The options are as follows:
-s
path
- The path to sendmail socket file, by which sendmail and the milter will
communicate. Defaults to
/var/run/milter-callback.sock.
-t
sendmail timeout
-
-m
e-mail address
- E-mail address user in MAIL FROM: in SMTP callout
sessions.
-u
milter user
- A user to
suid () to. Currently this option is not
used. This will be fixed in later releases.
-f
e-mail address
- Fake e-mail address used in RCPT TO: to check if
the relay is an open relay.
-c
mode
- Callback mode, can be rfc,
direct or both. Defaults
to both mode. In rfc mode
the sender is validated according to RFC 821: if
MXes for sender domains exist, the sender is checked on those MXes; if
not, the sender is checked on the host taken from the hostpart of the
e-mail address. If all of the MXes reject e-mail envelope-from address
that relay is trying to send, the message is rejected. If all/one of the
MXes is accepting such mail, the message is relayed. Otherwise the message
is tempfailed. In direct mode sender is validated
on sending relay by opening reverse connection. In
both mode previous two modes are used
sequentially. Plus, a fake e-mail address verification is performed.
Finally, the message is accepted only if following conditions are met: the
fake e-mail is rejected on the sending peer, one/all of the MXes accepted
original e-mail, the sending peer accepted the e-mail address it's trying
to send. The message is rejected if all of the MXes rejected reverse
e-mail, otherwise the message is tempfailed. In
both mode reverse peer testing will be skipped if
the reverse peer is one of the MXes. Plus, a feature called
graceful DNS relaying can be applied. See it's
description below. Note: the direct mode is
considered as weird and exotic, and it exists only because it exist
internally inside the program on procedural level.
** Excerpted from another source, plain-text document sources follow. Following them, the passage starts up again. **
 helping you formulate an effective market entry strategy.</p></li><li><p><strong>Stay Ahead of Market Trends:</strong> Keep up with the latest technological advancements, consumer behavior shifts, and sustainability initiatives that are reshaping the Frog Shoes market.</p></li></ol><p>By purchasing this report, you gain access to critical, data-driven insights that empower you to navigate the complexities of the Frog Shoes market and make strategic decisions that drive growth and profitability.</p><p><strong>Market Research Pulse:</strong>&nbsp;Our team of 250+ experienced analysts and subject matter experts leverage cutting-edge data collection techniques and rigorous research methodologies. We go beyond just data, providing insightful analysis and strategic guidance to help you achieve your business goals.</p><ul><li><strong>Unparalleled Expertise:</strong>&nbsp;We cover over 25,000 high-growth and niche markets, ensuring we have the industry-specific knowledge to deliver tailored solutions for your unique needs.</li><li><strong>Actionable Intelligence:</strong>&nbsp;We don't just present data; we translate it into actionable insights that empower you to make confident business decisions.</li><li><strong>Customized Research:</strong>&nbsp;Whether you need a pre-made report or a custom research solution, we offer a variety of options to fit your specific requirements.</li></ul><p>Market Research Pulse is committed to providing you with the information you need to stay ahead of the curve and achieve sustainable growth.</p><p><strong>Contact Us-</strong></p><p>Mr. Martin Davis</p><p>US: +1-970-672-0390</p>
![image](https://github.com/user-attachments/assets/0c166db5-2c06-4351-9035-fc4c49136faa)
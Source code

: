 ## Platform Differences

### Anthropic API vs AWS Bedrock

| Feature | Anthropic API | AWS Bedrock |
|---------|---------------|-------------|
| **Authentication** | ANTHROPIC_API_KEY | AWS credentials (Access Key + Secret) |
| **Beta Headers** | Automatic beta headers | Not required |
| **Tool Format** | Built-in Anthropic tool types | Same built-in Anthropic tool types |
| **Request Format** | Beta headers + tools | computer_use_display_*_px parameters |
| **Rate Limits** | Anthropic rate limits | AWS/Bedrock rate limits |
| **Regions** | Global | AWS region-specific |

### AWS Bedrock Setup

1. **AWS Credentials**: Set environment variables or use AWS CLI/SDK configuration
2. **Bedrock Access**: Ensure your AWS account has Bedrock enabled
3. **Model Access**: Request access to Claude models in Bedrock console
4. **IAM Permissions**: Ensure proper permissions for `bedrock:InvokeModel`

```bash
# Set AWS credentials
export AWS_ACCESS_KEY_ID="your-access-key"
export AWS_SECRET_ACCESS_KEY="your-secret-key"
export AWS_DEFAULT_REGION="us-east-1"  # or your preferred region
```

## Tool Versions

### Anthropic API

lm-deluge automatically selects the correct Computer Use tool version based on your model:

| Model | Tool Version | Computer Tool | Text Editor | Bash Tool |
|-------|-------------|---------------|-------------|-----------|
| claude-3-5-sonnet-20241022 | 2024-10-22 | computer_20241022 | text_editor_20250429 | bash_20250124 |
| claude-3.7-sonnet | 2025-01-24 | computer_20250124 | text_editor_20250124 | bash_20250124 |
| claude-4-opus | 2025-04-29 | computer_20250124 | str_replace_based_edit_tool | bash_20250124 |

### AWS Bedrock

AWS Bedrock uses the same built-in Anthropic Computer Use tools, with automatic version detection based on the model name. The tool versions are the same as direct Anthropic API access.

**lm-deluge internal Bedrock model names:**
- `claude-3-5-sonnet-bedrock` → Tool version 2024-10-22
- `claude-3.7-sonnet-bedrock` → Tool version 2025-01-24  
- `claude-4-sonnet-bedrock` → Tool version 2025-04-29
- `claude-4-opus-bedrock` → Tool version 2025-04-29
I see no reason to use
it.
-i
IP address
- this option enables IP address test mode, the supplied IP address will be
tested against whitelisted networks, then program will exit.
-l
loglevel
- Level of logging detail. Supported levels are 0,
1, 2 and
3. 0 is the less detailed
level, and 3 is the most.
-D
- Don't detach from controlling terminal and log to stdout.
One of the first features implemented was graceful DNS
relaying. It means that if, for example, the envelope-from e-mail
address is some@foo.bar and the IP of the relay that
is sending such mail resolves to somehost.foo.bar, and
the domain level of this host will be 2 or more, reverse relaying checks will
be skipped and only MX tests will be performed. This is a dangerous feature,
because the spammers may set their IPs to resolve to some well-known e-mail
providers domains, even to your own e-mail domain. Use this feature with
caution, it can be only set through the configuration file.
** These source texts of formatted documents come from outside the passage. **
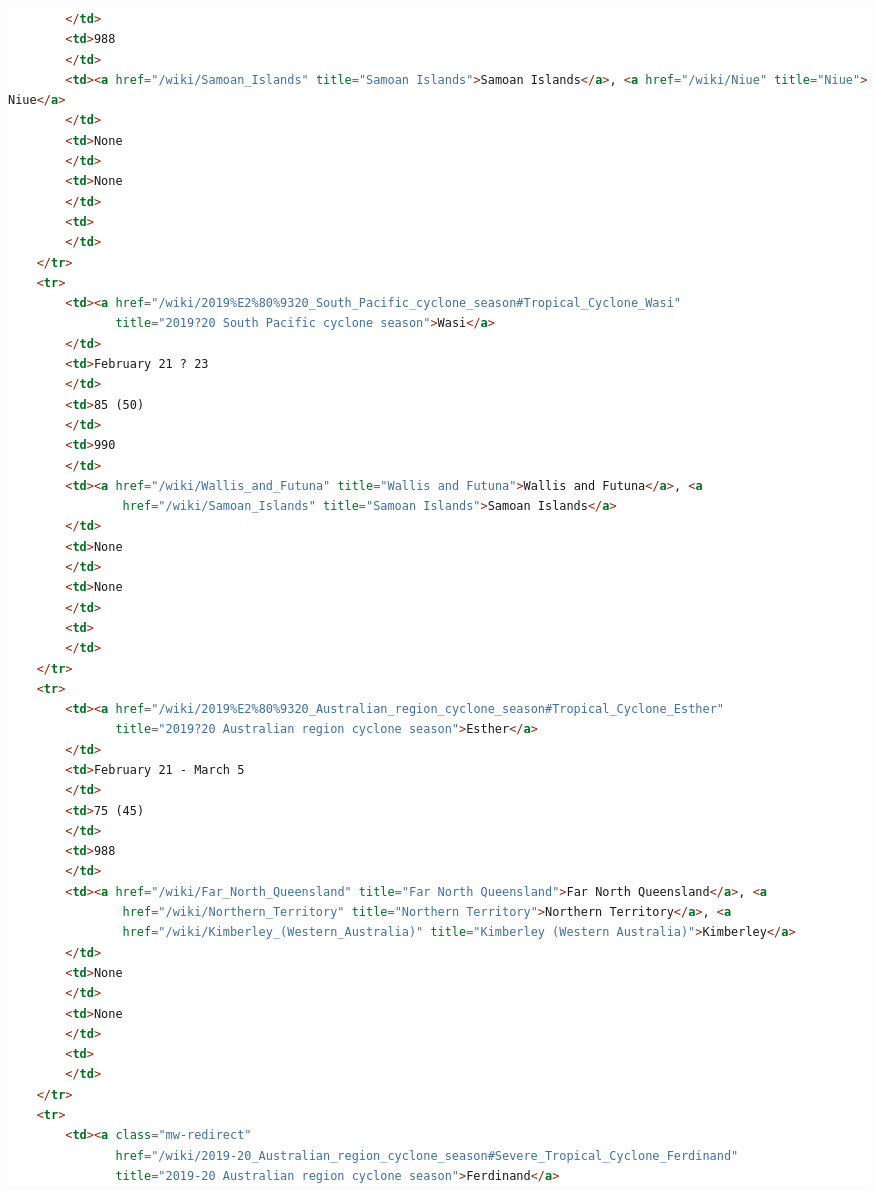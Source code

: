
 ```html
        </td>
        <td>988
        </td>
        <td><a href="/wiki/Samoan_Islands" title="Samoan Islands">Samoan Islands</a>, <a href="/wiki/Niue" title="Niue">Niue</a>
        </td>
        <td>None
        </td>
        <td>None
        </td>
        <td>
        </td>
    </tr>
    <tr>
        <td><a href="/wiki/2019%E2%80%9320_South_Pacific_cyclone_season#Tropical_Cyclone_Wasi"
               title="2019?20 South Pacific cyclone season">Wasi</a>
        </td>
        <td>February 21 ? 23
        </td>
        <td>85 (50)
        </td>
        <td>990
        </td>
        <td><a href="/wiki/Wallis_and_Futuna" title="Wallis and Futuna">Wallis and Futuna</a>, <a
                href="/wiki/Samoan_Islands" title="Samoan Islands">Samoan Islands</a>
        </td>
        <td>None
        </td>
        <td>None
        </td>
        <td>
        </td>
    </tr>
    <tr>
        <td><a href="/wiki/2019%E2%80%9320_Australian_region_cyclone_season#Tropical_Cyclone_Esther"
               title="2019?20 Australian region cyclone season">Esther</a>
        </td>
        <td>February 21 - March 5
        </td>
        <td>75 (45)
        </td>
        <td>988
        </td>
        <td><a href="/wiki/Far_North_Queensland" title="Far North Queensland">Far North Queensland</a>, <a
                href="/wiki/Northern_Territory" title="Northern Territory">Northern Territory</a>, <a
                href="/wiki/Kimberley_(Western_Australia)" title="Kimberley (Western Australia)">Kimberley</a>
        </td>
        <td>None
        </td>
        <td>None
        </td>
        <td>
        </td>
    </tr>
    <tr>
        <td><a class="mw-redirect"
               href="/wiki/2019-20_Australian_region_cyclone_season#Severe_Tropical_Cyclone_Ferdinand"
               title="2019-20 Australian region cyclone season">Ferdinand</a>
```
milter-callback also implements the cache, the main
idea of teh cache is to minimize the traffic sent and received during
callbacks. Also I should say here that milter-callback
will insert 4 headers to e-mails it has processed: one,
X-Callback , that will indicate that the message was
processes by milter and the version of the milter, and another,
X-Callback-Status , that will contain reasons why this
message was passed. X-Callback-Envelope-From , that
will e-mail address that sending relay told receiving relay in MAIL FROM. This
address may be different from the e-mail address in From header, and this will
indicate possible address forgery. milter-callback
will also appen the X-Callback-Cached header, if the
decision about a messages was taken using cache.
milter-callback can be built with PostgreSQL support,
that can simplify the lost mail searching and whitelist handling using the
provided web-interface.
milter-callback looks for a configuration file in
/usr/local/etc/mail/milter-callback.conf and at the
time of this writing this is defined only in
milter-callback sources. This behaviour is a subject
to changing. The configuration file options are mostly same as the
command-line keys and are self-explanatory.
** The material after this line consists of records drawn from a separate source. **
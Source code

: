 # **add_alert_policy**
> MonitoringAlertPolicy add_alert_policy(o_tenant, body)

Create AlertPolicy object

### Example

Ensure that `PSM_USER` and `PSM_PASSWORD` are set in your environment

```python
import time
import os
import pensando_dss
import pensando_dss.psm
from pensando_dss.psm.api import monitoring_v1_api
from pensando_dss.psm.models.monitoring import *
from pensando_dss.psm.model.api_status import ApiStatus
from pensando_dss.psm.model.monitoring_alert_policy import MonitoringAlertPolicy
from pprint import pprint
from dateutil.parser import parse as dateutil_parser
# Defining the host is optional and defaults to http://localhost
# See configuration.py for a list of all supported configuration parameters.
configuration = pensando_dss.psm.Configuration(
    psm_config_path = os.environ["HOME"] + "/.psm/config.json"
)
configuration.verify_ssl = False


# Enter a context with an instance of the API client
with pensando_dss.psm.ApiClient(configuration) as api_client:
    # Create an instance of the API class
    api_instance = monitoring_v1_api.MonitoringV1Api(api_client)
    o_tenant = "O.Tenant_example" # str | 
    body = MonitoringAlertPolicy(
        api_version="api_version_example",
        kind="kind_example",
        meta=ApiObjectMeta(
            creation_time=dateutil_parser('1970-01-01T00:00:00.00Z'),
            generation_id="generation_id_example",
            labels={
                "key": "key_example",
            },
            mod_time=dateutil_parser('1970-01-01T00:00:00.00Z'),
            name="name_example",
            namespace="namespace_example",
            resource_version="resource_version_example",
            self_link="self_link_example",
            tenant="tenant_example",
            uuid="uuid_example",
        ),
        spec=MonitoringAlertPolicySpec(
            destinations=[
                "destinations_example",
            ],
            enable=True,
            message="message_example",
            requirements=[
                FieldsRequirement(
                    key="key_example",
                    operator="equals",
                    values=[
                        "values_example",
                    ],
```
The milter-callback logs to syslog and currently I have
no plans to change that scheme or implement independent logging system.
Currently the only way to pass the mail from RFC-compliant but spam-alike
sumbission-only relays is either whitelist them, or using SPF, but on their
side. That means, that in both and
direct modes it has no standard mechanism to
distinguish spammers from relays that use RFC-compliant but still spam-like
methods of sending mail. The key principle that in
both mode the decision about relaying a message is
taken basing on the ability of the sending relay to pass the e-mail in reverse
direction. Basically, this isn't a strong rule (see section
RFC FIGHTINGS ),
but in modern environment this can be relied on, if we take some precautions.
Those precautions are simple but uncomfortable: whitelist all known relays
clusters that use outbound-only relay scheme without having proper SPF record.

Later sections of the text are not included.